* **Dataset entries**:
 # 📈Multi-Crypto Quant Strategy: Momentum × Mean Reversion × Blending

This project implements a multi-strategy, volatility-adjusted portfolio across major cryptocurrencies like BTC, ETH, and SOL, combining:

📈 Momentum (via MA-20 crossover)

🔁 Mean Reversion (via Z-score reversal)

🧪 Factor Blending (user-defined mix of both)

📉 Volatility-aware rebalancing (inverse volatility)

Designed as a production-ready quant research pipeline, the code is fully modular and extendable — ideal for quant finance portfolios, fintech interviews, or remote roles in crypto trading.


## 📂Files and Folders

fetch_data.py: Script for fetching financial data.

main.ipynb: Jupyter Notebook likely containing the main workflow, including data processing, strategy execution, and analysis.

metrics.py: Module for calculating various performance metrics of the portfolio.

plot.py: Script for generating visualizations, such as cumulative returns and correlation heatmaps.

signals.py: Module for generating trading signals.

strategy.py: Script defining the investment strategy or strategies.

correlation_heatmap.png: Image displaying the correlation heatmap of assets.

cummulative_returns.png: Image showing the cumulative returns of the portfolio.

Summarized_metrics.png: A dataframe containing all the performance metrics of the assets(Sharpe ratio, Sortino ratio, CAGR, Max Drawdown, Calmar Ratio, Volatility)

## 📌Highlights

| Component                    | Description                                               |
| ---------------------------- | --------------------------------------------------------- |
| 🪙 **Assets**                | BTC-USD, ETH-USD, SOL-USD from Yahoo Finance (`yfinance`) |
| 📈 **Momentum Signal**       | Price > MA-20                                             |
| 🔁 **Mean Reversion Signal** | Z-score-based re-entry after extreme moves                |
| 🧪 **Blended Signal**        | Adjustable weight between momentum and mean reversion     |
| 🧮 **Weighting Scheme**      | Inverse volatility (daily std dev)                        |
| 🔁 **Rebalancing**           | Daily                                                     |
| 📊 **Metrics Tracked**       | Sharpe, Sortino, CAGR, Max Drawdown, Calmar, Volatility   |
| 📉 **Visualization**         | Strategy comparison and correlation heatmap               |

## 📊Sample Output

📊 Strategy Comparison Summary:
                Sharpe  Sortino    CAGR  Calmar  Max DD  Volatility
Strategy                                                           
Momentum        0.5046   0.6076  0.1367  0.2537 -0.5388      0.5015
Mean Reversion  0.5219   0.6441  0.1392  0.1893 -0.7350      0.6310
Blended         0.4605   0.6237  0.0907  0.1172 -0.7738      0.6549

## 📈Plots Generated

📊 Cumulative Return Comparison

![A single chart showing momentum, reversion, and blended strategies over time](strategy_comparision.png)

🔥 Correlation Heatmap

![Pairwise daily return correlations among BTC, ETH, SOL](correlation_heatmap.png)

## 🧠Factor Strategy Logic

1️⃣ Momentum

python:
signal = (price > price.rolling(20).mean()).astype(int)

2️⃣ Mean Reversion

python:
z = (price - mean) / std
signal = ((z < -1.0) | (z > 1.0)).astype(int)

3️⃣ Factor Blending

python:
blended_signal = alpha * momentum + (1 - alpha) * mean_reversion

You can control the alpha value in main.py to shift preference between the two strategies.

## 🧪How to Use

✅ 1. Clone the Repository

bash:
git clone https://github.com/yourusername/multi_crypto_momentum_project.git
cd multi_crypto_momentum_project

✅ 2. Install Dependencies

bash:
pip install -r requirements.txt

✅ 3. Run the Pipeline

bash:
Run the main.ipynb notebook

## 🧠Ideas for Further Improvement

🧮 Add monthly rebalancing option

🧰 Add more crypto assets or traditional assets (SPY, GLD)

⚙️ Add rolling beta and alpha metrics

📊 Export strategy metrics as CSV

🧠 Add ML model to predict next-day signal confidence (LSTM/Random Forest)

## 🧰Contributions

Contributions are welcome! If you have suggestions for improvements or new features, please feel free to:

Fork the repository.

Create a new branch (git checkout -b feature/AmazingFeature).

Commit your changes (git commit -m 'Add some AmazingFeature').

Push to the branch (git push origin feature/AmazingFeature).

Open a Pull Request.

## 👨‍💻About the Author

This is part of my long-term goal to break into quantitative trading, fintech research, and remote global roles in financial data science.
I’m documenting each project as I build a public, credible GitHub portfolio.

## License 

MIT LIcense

* **What the exercise asks**: Pull out every line of the entries that includes the word "Blending".

* **Written answer**:
 # 📈Multi-Crypto Quant Strategy: Momentum × Mean Reversion × Blending
🧪 Factor Blending (user-defined mix of both)
3️⃣ Factor Blending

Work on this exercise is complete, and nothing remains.